[Collected data]
============================================================

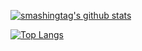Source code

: 

[![smashingtag's github stats](https://github-readme-stats.vercel.app/api?username=smashingtags&count_private=true)](https://github.com/anuraghazra/github-readme-stats)

[![Top Langs](https://github-readme-stats.vercel.app/api/top-langs/?username=smashingtags)](https://github.com/anuraghazra/github-readme-stats)

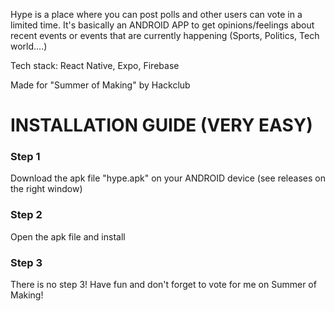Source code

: Hype is a place where you can post polls and other users can vote in a limited time. It's basically an ANDROID APP to get opinions/feelings about recent events or events that are currently happening (Sports, Politics, Tech world....)

Tech stack: React Native, Expo, Firebase

Made for "Summer of Making" by Hackclub

# INSTALLATION GUIDE (VERY EASY)

### Step 1
Download the apk file "hype.apk" on your ANDROID device (see releases on the right window)

### Step 2
Open the apk file and install

### Step 3
There is no step 3! Have fun and don't forget to vote for me on Summer of Making!
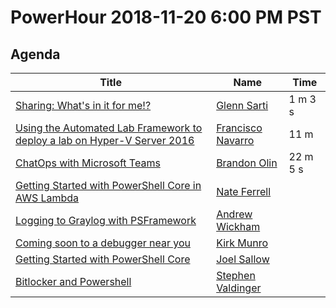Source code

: # PowerHour 2018-11-20 6:00 PM PST

## Agenda

Title                                                                                | Name   | Time
------------------------------------------------------------------------------------ | ----------------------------------------------------- | --------------------
[Sharing: What's in it for me!?](glennsarti)                                         | [Glenn Sarti](https://github.com/glennsarti) | 1 m 3 s
[Using the Automated Lab Framework to deploy a lab on Hyper-V Server 2016](ctmcisco) | [Francisco Navarro](https://github.com/ctmcisco) | 11 m
[ChatOps with Microsoft Teams](devblackops)                                          | [Brandon Olin](https://github.com/devblackops) | 22 m 5 s
[Getting Started with PowerShell Core in AWS Lambda](scrthq)                         | [Nate Ferrell](https://github.com/scrthq) | 
[Logging to Graylog with PSFramework](awickham10)                                    | [Andrew Wickham](https://github.com/awickham10) | 
[Coming soon to a debugger near you](KirkMunro)                                      | [Kirk Munro](https://github.com/KirkMunro) | 
[Getting Started with PowerShell Core](vexx32)                                       | [Joel Sallow](https://github.com/vexx32) | 
[Bitlocker and Powershell](steviecoaster)                                            | [Stephen Valdinger](https://github.com/steviecoaster) | 
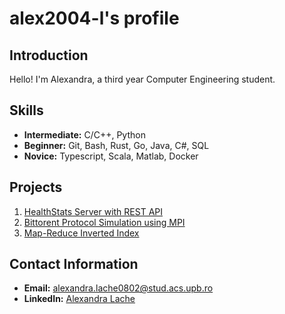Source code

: # alex2004-l's profile

## Introduction
Hello! I'm Alexandra, a third year Computer Engineering student.

## Skills
- **Intermediate:** C/C++, Python
- **Beginner:** Git, Bash, Rust, Go, Java, C#, SQL
- **Novice:** Typescript, Scala, Matlab, Docker

## Projects
1. [HealthStats Server with REST API](https://github.com/alex2004-l/les-stats-sportif)
1. [Bittorent Protocol Simulation using MPI](https://github.com/alex2004-l/bittorrent)
1. [Map-Reduce Inverted Index](https://github.com/alex2004-l/map-reduce-inverted-index)


## Contact Information
- **Email:** alexandra.lache0802@stud.acs.upb.ro
- **LinkedIn:** [Alexandra Lache](www.linkedin.com/in/afg-lache)
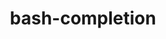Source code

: ---
title: "bash-completion"
layout: cache
categories: [package, v2025.07.0]
meta: {"compilers": ["gcc@11.4.0"], "num_specs": 1, "num_specs_by_stack": {"e4s": 1, "root": 1}, "oss": ["ubuntu22.04"], "platforms": ["linux"], "stacks": ["e4s", "root"], "targets": ["x86_64_v3"], "versions": ["2.12.0"]}
spec_details: [{"compiler": "gcc@11.4.0", "hash": "xvxdxqkpfvush4rmyjygrbm4q7rvzwhv", "os": "ubuntu22.04", "platform": "linux", "size": "-", "stacks": ["e4s", "root"], "target": "x86_64_v3", "variants": ["build_system=autotools"], "versions": ["2.12.0"]}]
---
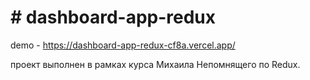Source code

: # # dashboard-app-redux
demo - https://dashboard-app-redux-cf8a.vercel.app/

проект выполнен в рамках курса Михаила Непомнящего по Redux. 
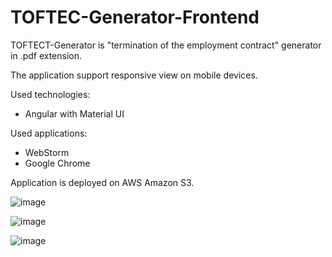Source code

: # TOFTEC-Generator-Frontend

TOFTECT-Generator is "termination of the employment contract" generator in .pdf extension. 

The application support responsive view on mobile devices. 

Used technologies:

  - Angular with Material UI

Used applications:

  - WebStorm
  - Google Chrome
  
Application is deployed on AWS Amazon S3.

![image](https://user-images.githubusercontent.com/95986791/232109665-f6cd9123-655c-4908-9f03-12052bc49aae.png)

![image](https://user-images.githubusercontent.com/95986791/232109494-507ec6db-f75c-4f0e-823e-dc8a8080aa22.png)

![image](https://user-images.githubusercontent.com/95986791/229641954-24df9c4d-9e32-403c-bb58-45259891e4d2.png)



  
  
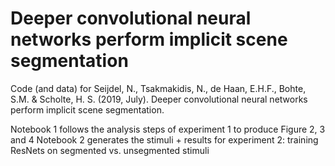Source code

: # Deeper convolutional neural networks perform implicit scene segmentation

Code (and data) for Seijdel, N., Tsakmakidis, N., de Haan, E.H.F., Bohte, S.M. & Scholte, H. S. (2019, July). Deeper convolutional neural networks perform implicit scene segmentation.

Notebook 1 follows the analysis steps of experiment 1 to produce Figure 2, 3 and 4 
Notebook 2 generates the stimuli + results for experiment 2: training ResNets on segmented vs. unsegmented stimuli 
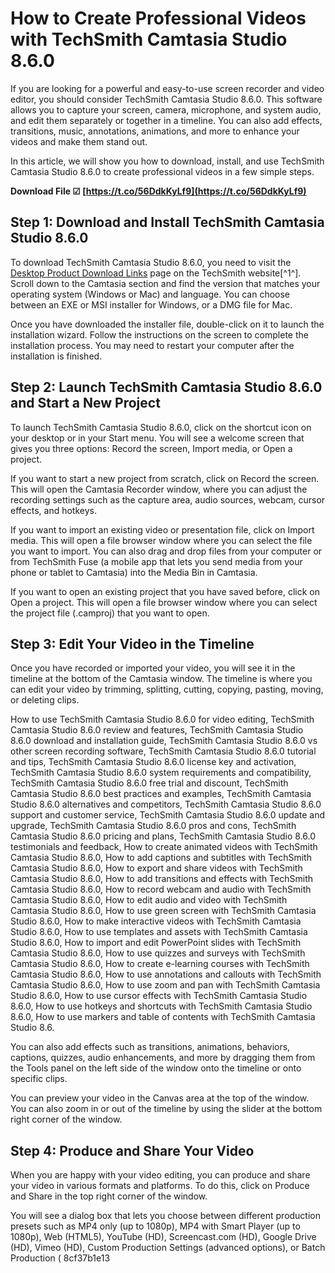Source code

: # How to Create Professional Videos with TechSmith Camtasia Studio 8.6.0
 
If you are looking for a powerful and easy-to-use screen recorder and video editor, you should consider TechSmith Camtasia Studio 8.6.0. This software allows you to capture your screen, camera, microphone, and system audio, and edit them separately or together in a timeline. You can also add effects, transitions, music, annotations, animations, and more to enhance your videos and make them stand out.
 
In this article, we will show you how to download, install, and use TechSmith Camtasia Studio 8.6.0 to create professional videos in a few simple steps.
 
**Download File ☑ [https://t.co/56DdkKyLf9](https://t.co/56DdkKyLf9)**


  
## Step 1: Download and Install TechSmith Camtasia Studio 8.6.0
 
To download TechSmith Camtasia Studio 8.6.0, you need to visit the [Desktop Product Download Links](https://support.techsmith.com/hc/en-us/articles/360004908652-Desktop-Product-Download-Links) page on the TechSmith website[^1^]. Scroll down to the Camtasia section and find the version that matches your operating system (Windows or Mac) and language. You can choose between an EXE or MSI installer for Windows, or a DMG file for Mac.
 
Once you have downloaded the installer file, double-click on it to launch the installation wizard. Follow the instructions on the screen to complete the installation process. You may need to restart your computer after the installation is finished.
  
## Step 2: Launch TechSmith Camtasia Studio 8.6.0 and Start a New Project
 
To launch TechSmith Camtasia Studio 8.6.0, click on the shortcut icon on your desktop or in your Start menu. You will see a welcome screen that gives you three options: Record the screen, Import media, or Open a project.
 
If you want to start a new project from scratch, click on Record the screen. This will open the Camtasia Recorder window, where you can adjust the recording settings such as the capture area, audio sources, webcam, cursor effects, and hotkeys.
 
If you want to import an existing video or presentation file, click on Import media. This will open a file browser window where you can select the file you want to import. You can also drag and drop files from your computer or from TechSmith Fuse (a mobile app that lets you send media from your phone or tablet to Camtasia) into the Media Bin in Camtasia.
 
If you want to open an existing project that you have saved before, click on Open a project. This will open a file browser window where you can select the project file (.camproj) that you want to open.
  
## Step 3: Edit Your Video in the Timeline
 
Once you have recorded or imported your video, you will see it in the timeline at the bottom of the Camtasia window. The timeline is where you can edit your video by trimming, splitting, cutting, copying, pasting, moving, or deleting clips.
 
How to use TechSmith Camtasia Studio 8.6.0 for video editing,  TechSmith Camtasia Studio 8.6.0 review and features,  TechSmith Camtasia Studio 8.6.0 download and installation guide,  TechSmith Camtasia Studio 8.6.0 vs other screen recording software,  TechSmith Camtasia Studio 8.6.0 tutorial and tips,  TechSmith Camtasia Studio 8.6.0 license key and activation,  TechSmith Camtasia Studio 8.6.0 system requirements and compatibility,  TechSmith Camtasia Studio 8.6.0 free trial and discount,  TechSmith Camtasia Studio 8.6.0 best practices and examples,  TechSmith Camtasia Studio 8.6.0 alternatives and competitors,  TechSmith Camtasia Studio 8.6.0 support and customer service,  TechSmith Camtasia Studio 8.6.0 update and upgrade,  TechSmith Camtasia Studio 8.6.0 pros and cons,  TechSmith Camtasia Studio 8.6.0 pricing and plans,  TechSmith Camtasia Studio 8.6.0 testimonials and feedback,  How to create animated videos with TechSmith Camtasia Studio 8.6.0,  How to add captions and subtitles with TechSmith Camtasia Studio 8.6.0,  How to export and share videos with TechSmith Camtasia Studio 8.6.0,  How to add transitions and effects with TechSmith Camtasia Studio 8.6.0,  How to record webcam and audio with TechSmith Camtasia Studio 8.6.0,  How to edit audio and video with TechSmith Camtasia Studio 8.6.0,  How to use green screen with TechSmith Camtasia Studio 8.6.0,  How to make interactive videos with TechSmith Camtasia Studio 8.6.0,  How to use templates and assets with TechSmith Camtasia Studio 8.6.0,  How to import and edit PowerPoint slides with TechSmith Camtasia Studio 8.6.0,  How to use quizzes and surveys with TechSmith Camtasia Studio 8.6.0,  How to create e-learning courses with TechSmith Camtasia Studio 8.6.0,  How to use annotations and callouts with TechSmith Camtasia Studio 8.6.0,  How to use zoom and pan with TechSmith Camtasia Studio 8.6.0,  How to use cursor effects with TechSmith Camtasia Studio 8.6.0,  How to use hotkeys and shortcuts with TechSmith Camtasia Studio 8.6.0,  How to use markers and table of contents with TechSmith Camtasia Studio 8.6.
 
You can also add effects such as transitions, animations, behaviors, captions, quizzes, audio enhancements, and more by dragging them from the Tools panel on the left side of the window onto the timeline or onto specific clips.
 
You can preview your video in the Canvas area at the top of the window. You can also zoom in or out of the timeline by using the slider at the bottom right corner of the window.
  
## Step 4: Produce and Share Your Video
 
When you are happy with your video editing, you can produce and share your video in various formats and platforms. To do this, click on Produce and Share in the top right corner of the window.
 
You will see a dialog box that lets you choose between different production presets such as MP4 only (up to 1080p), MP4 with Smart Player (up to 1080p), Web (HTML5), YouTube (HD), Screencast.com (HD), Google Drive (HD), Vimeo (HD), Custom Production Settings (advanced options), or Batch Production (
 8cf37b1e13
 
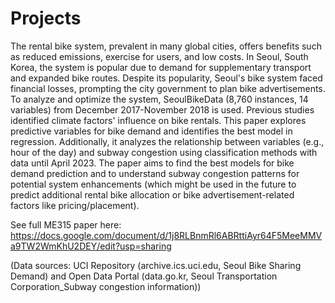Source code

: # Projects

The rental bike system, prevalent in many global cities, offers benefits such as reduced emissions, exercise for users, and low costs. 
In Seoul, South Korea, the system is popular due to demand for supplementary transport and expanded bike routes. Despite its popularity, 
Seoul's bike system faced financial losses, prompting the city government to plan bike advertisements. To analyze and optimize the system, SeoulBikeData (8,760 instances, 14 variables) 
from December 2017-November 2018 is used. Previous studies identified climate factors' influence on bike rentals. This paper explores predictive variables for bike demand and identifies 
the best model in regression. Additionally, it analyzes the relationship between variables (e.g., hour of the day) and subway congestion using classification methods with data until 
April 2023. The paper aims to find the best models for bike demand prediction and to understand subway congestion patterns for potential system enhancements (which might be used
in the future to predict additional rental bike allocation or bike advertisement-related factors like pricing/placement).

See full ME315 paper here: https://docs.google.com/document/d/1j8RLBnmRl6ABRttiAyr64F5MeeMMVa9TW2WmKhU2DEY/edit?usp=sharing

(Data sources: UCI Repository (archive.ics.uci.edu, Seoul Bike Sharing Demand) and Open Data Portal (data.go.kr, Seoul Transportation Corporation_Subway congestion information))
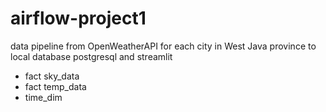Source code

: # airflow-project1
data pipeline from OpenWeatherAPI for each city in West Java province to local database postgresql and streamlit
- fact sky_data 
- fact temp_data
- time_dim 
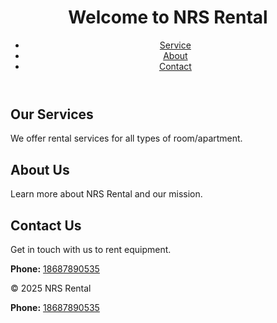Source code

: 
<html lang="en">
<head>
  <meta charset="UTF-8">
  <meta name="viewport" content="width=device-width,
  <link rel="stylesheet" href="style.css">
</head>
<body>
  <header>
    <h1>Welcome to NRS Rental</h1>
    <nav>
      <ul>
        <li><a href="#services">Service</a></li>
        <li><a href="#about">About</a></li>
        <li><a href="#contact">Contact</a></li>
      </ul>
    </nav>
  </header>

  <section id="services">
    <h2>Our Services</h2>
    <p>We offer rental services for all types of room/apartment.</p>
  </section>

  <section id="about">
    <h2>About Us</h2>
    <p>Learn more about NRS Rental and our mission.</p>
  </section>

  <section id="contact">
    <h2>Contact Us</h2>
    <p>Get in touch with us to rent equipment.</p>
    <p><strong>Phone:</strong> <a href="tel:+18687890535">18687890535</a></p>
  </section>

  <footer>
    <p>&copy; 2025 NRS Rental</p>
  </footer>

</body>
</html>
<p><strong>Phone:</strong> <a href="tel:+18687890535">18687890535</a></p>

============================================================

## TASK PROMPT:
The stretch above running from the line with "# Deeper convolutional" through the line with "Professional Videos with TechSmith Camtasia Studio 8.6.0" is all you should copy, exactly, leaving out the pictures.

## TASK OUTPUT:
: # Deeper convolutional neural networks perform implicit scene segmentation

Code (and data) for Seijdel, N., Tsakmakidis, N., de Haan, E.H.F., Bohte, S.M. & Scholte, H. S. (2019, July). Deeper convolutional neural networks perform implicit scene segmentation.

Notebook 1 follows the analysis steps of experiment 1 to produce Figure 2, 3 and 4 
Notebook 2 generates the stimuli + results for experiment 2: training ResNets on segmented vs. unsegmented stimuli 
Source code

: # How to Create Professional Videos with TechSmith Camtasia Studio 8.6.0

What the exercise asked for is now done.